American film director and cinematographer

Patrick Xavier Bresnan is an American film director and cinematographer. He is known for his collaborations with his partner, the filmmaker Ivete Lucas, with whom he has made a series of documentaries set in and around Pahokee, Florida, a rural town on Lake Okeechobee in the Florida Everglades. Bresnan and Lucas typically live for extended periods in the communities where they film, and their work often incorporates footage recorded by the people they document. Bresnan directed the short The Rabbit Hunt (2017) and co-directed The Send-Off (2016), Roadside Attraction (2017), and Skip Day (2018) with Lucas; the four films premiered at the Sundance Film Festival, the Berlin International Film Festival, the Toronto International Film Festival, and the Directors' Fortnight at Cannes. The pair's first feature, Pahokee (2019), premiered in the Sundance documentary competition and was later broadcast on PBS.

Bresnan was a cinematographer on Boys State (2020), which won the Sundance Grand Jury Prize. He and Lucas co-directed the feature Naked Gardens (2022) and the short The Passing (2023), which won the Pardino d'oro for best auteur short film at the Locarno Film Festival. Bresnan directed the short The Contestant (2025), based on video he shot as a teenager, which premiered at the Toronto International Film Festival. Bresnan directed the feature First They Came for My College (2026), which documents the political takeover of New College of Florida. Alongside filmmaking, Bresnan and Lucas have exhibited photography, video, and installation work, often made with and about queer communities, under the names Otis Ike and Ivete Lucas.

== Early life ==
Bresnan was born in New York City and moved with his family to Palm Beach County, Florida. In the 1990s, while living in San Francisco, he sang for the band La Pistola, which released the single "Spider" on Frenetic Records in 1997. He did not attend film school. Instead he trained as a visual artist, working from 2003 to 2007 as a fabricator for the Mission School artists Clare Rojas and Barry McGee. He later earned a master's degree in sustainable design from the University of Texas at Austin School of Architecture. Under the name Otis Ike, he has worked as a photographer and, separately from his filmmaking, as a builder of disaster-relief housing on the Gulf Coast and of housing for the homeless in Austin, Texas.

== Career ==
=== Early work (2008–2015) ===
Bresnan and Lucas co-directed the short The Curse and the Jubilee (2011), which depicts a Fourth of July celebration in Ivanhoe, Virginia, a former mining town. The Atlantic published the film online in 2018. Bresnan produced the short Rougarouing and worked as a researcher and camera operator on the feature documentary Killing Time, which screened at IDFA. Beginning in 2008, Bresnan and Lucas, working as Otis Ike and Ivete Lucas, spent four years documenting the subculture of Vietnam War re-enactors under the title One Big Misunderstanding; the project was presented as a photography, video, and performance installation at G Gallery in Houston, as a part of the 2012 FotoFest Biennial, from March 3 to April 1, 2012, including a live war re-enactment and a mock USO show. The project was completed as a feature documentary in 2015 and received a production grant from the Austin Film Society.

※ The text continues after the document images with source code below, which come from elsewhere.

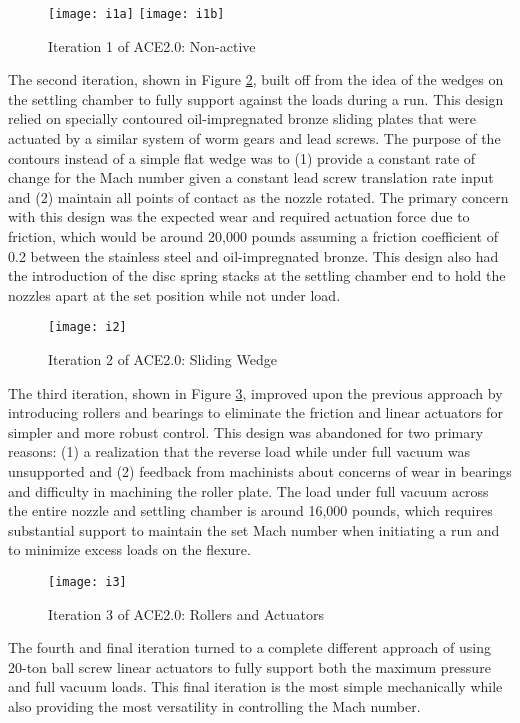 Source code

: \begin{figure}[ht!]
    \centering
    \texttt{[image: i1a]}
    \texttt{[image: i1b]}
    \caption{Iteration 1 of ACE2.0: Non-active}
    \label{fig:i1}
\end{figure}

The second iteration, shown in Figure \ref{fig:i2}, built off from the idea of the wedges on the settling chamber to fully support against the loads during a run. This design relied on specially contoured oil-impregnated bronze sliding plates that were actuated by a similar system of worm gears and lead screws. The purpose of the contours instead of a simple flat wedge was to (1) provide a constant rate of change for the Mach number given a constant lead screw translation rate input and (2) maintain all points of contact as the nozzle rotated. The primary concern with this design was the expected wear and required actuation force due to friction, which would be around 20,000 pounds assuming a friction coefficient of 0.2 between the stainless steel and oil-impregnated bronze. This design also had the introduction of the disc spring stacks at the settling chamber end to hold the nozzles apart at the set position while not under load. 

\begin{figure}[ht!]
    \centering
    \texttt{[image: i2]}
    \caption{Iteration 2 of ACE2.0: Sliding Wedge}
    \label{fig:i2}
\end{figure}

The third iteration, shown in Figure \ref{fig:i3}, improved upon the previous approach by introducing rollers and bearings to eliminate the friction and linear actuators for simpler and more robust control. This design was abandoned for two primary reasons: (1) a realization that the reverse load while under full vacuum was unsupported and (2) feedback from machinists about concerns of wear in bearings and difficulty in machining the roller plate. The load under full vacuum across the entire nozzle and settling chamber is around 16,000 pounds, which requires substantial support to maintain the set Mach number when initiating a run and to minimize excess loads on the flexure.

\begin{figure}[ht!]
    \centering
    \texttt{[image: i3]}
    \caption{Iteration 3 of ACE2.0: Rollers and Actuators}
    \label{fig:i3}
\end{figure}

The fourth and final iteration turned to a complete different approach of using 20-ton ball screw linear actuators to fully support both the maximum pressure and full vacuum loads. This final iteration is the most simple mechanically while also providing the most versatility in controlling the Mach number.

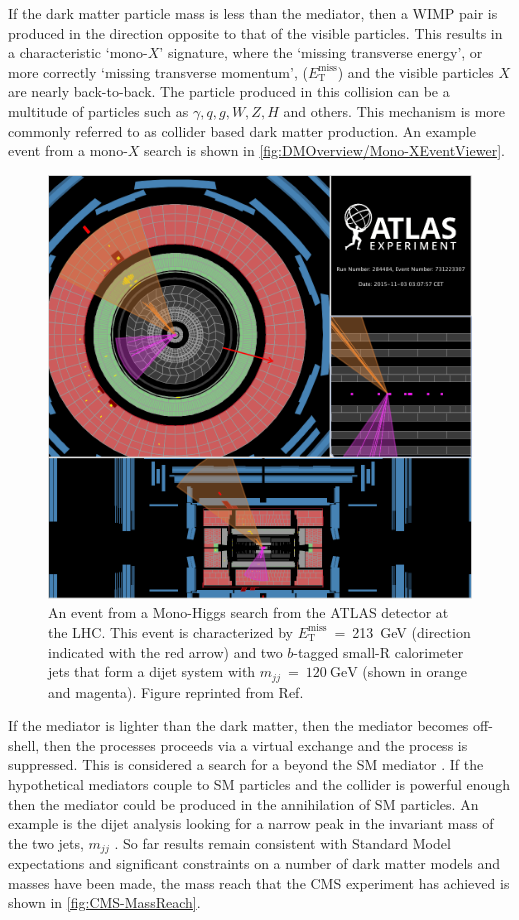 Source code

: If the dark matter particle mass is less than the mediator, then a WIMP pair is produced in the direction opposite to that of the visible particles. This results in a characteristic `mono-$X$' signature, where the `missing transverse energy', or more correctly `missing transverse momentum', ($E^{\text{miss}}_\text{T}$) and the visible particles $X$ are nearly back-to-back. The particle produced in this collision can be a multitude of particles such as $\gamma, q, g, W, Z, H$ and others. This mechanism is more commonly referred to as collider based dark matter production. An example event from a mono-$X$ search is shown in \autoref{fig:DMOverview/Mono-XEventViewer}.

\begin{figure}[ht!]
    \centering
    \includegraphics[width=0.65\linewidth]{figures/DMOverview/MonoXEventViewer.png}
    \caption[An event from a Mono-Higgs search from the ATLAS detector at the LHC.]{An event from a Mono-Higgs search from the ATLAS detector at the LHC. This event is characterized by $E^{\text{miss}}_\text{T}$~=~213~GeV (direction indicated with the red arrow) and two $b$-tagged small-R calorimeter jets that form a dijet system with $m_{jj}~=~120~\text{GeV}$ (shown in orange and magenta). Figure reprinted from Ref.~\cite{ATLAS:2016btj}}
    \label{fig:DMOverview/Mono-XEventViewer}
\end{figure}

If the mediator is lighter than the dark matter, then the mediator becomes off-shell, then the processes proceeds via a virtual exchange and the process is suppressed. This is considered a search for a beyond the SM mediator \cite{hteagle:thesis}. If the hypothetical mediators couple to SM particles and the collider is powerful enough then the mediator could be produced in the annihilation of SM particles.  An example is the dijet analysis
looking for a narrow peak in the invariant mass of the two jets, $m_{jj}$ \cite{Penning:2017tmb}.
So far results remain consistent with Standard Model expectations \cite{CMS:2017jdm,ATLAS:2016bek} and significant constraints on a number of dark matter models and masses have been made, the mass reach that the CMS experiment has achieved is shown in \autoref{fig:CMS-MassReach}.

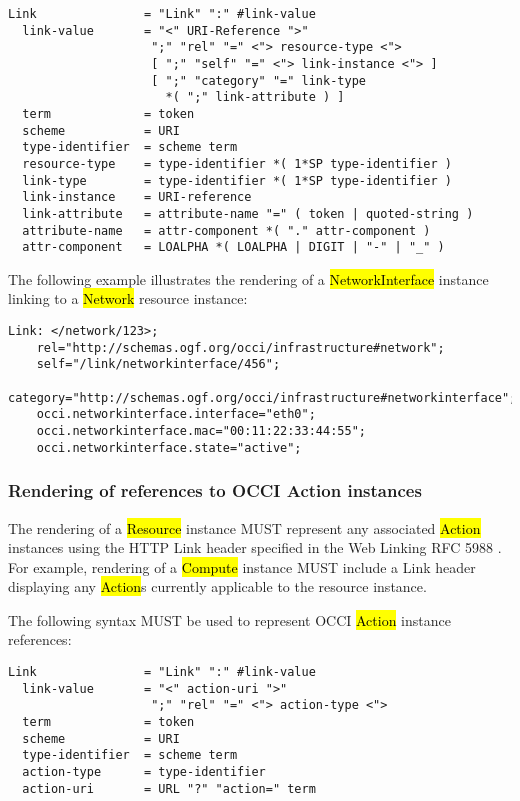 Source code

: \documentclass[10pt,a4paper]{article}
\begin{document}
\begin{verbatim}
Link               = "Link" ":" #link-value
  link-value       = "<" URI-Reference ">"
                    ";" "rel" "=" <"> resource-type <">
                    [ ";" "self" "=" <"> link-instance <"> ]
                    [ ";" "category" "=" link-type
                      *( ";" link-attribute ) ]
  term             = token
  scheme           = URI
  type-identifier  = scheme term
  resource-type    = type-identifier *( 1*SP type-identifier )
  link-type        = type-identifier *( 1*SP type-identifier )
  link-instance    = URI-reference
  link-attribute   = attribute-name "=" ( token | quoted-string )
  attribute-name   = attr-component *( "." attr-component )
  attr-component   = LOALPHA *( LOALPHA | DIGIT | "-" | "_" )
\end{verbatim}

The following example illustrates the rendering of a
\hl{NetworkInterface} \cite{occi:infrastructure} instance linking to a
\hl{Network} resource instance:

\begin{verbatim}
Link: </network/123>;
    rel="http://schemas.ogf.org/occi/infrastructure#network";
    self="/link/networkinterface/456";
    category="http://schemas.ogf.org/occi/infrastructure#networkinterface";
    occi.networkinterface.interface="eth0";
    occi.networkinterface.mac="00:11:22:33:44:55";
    occi.networkinterface.state="active";
\end{verbatim}

\subsubsection{Rendering of references to OCCI Action instances}
The rendering of a \hl{Resource} instance \cite{occi:core} MUST
represent any associated \hl{Action} instances using the HTTP Link
header specified in the Web Linking RFC 5988 \cite{rfc5988}.  For
example, rendering of a \hl{Compute} instance MUST include a Link
header displaying any \hl{Action}s currently applicable to the
resource instance.

The following syntax MUST be used to represent OCCI \hl{Action}
instance references:

\begin{verbatim}
Link               = "Link" ":" #link-value
  link-value       = "<" action-uri ">"
                    ";" "rel" "=" <"> action-type <">
  term             = token
  scheme           = URI
  type-identifier  = scheme term
  action-type      = type-identifier
  action-uri       = URL "?" "action=" term
\end{verbatim}
\end{document}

=== The Send-Off (2016) ===
The Send-Off, a short documentary about prom night in Pahokee, Florida, was co-directed by Bresnan and Lucas. It premiered at the Sundance Film Festival in 2016 and screened at SXSW, the San Francisco International Film Festival, and AFI Fest. It won the Grand Jury Award for Texas Shorts at SXSW, a Golden Gate Award for best documentary short in San Francisco, and a jury award at AFI Fest. After its release, Filmmaker Magazine named Bresnan and Lucas to its 25 New Faces of Independent Film list.

=== The Rabbit Hunt (2017) ===
The Rabbit Hunt, a 12-minute short directed by Bresnan and produced and edited by Lucas, follows 17-year-old Chris and his family as they hunt rabbits in the sugar fields near Lake Okeechobee, where the hunt is a rite of passage among farmworker families. The film premiered at Sundance in January 2017 and had its international premiere in the Berlinale Shorts section of the Berlin International Film Festival. It won 20 festival awards, among them a Cinema Eye Honors award, the SXSW Grand Jury Award for Texas Shorts, a second Golden Gate Award, and best short film prizes at the BFI London Film Festival, Sheffield Doc/Fest, the Melbourne International Film Festival, and the Florida Film Festival. In 2018, a companion exhibition of production stills and a re-edited version of the film was presented at Rice University's Rice Media Center Gallery in Houston.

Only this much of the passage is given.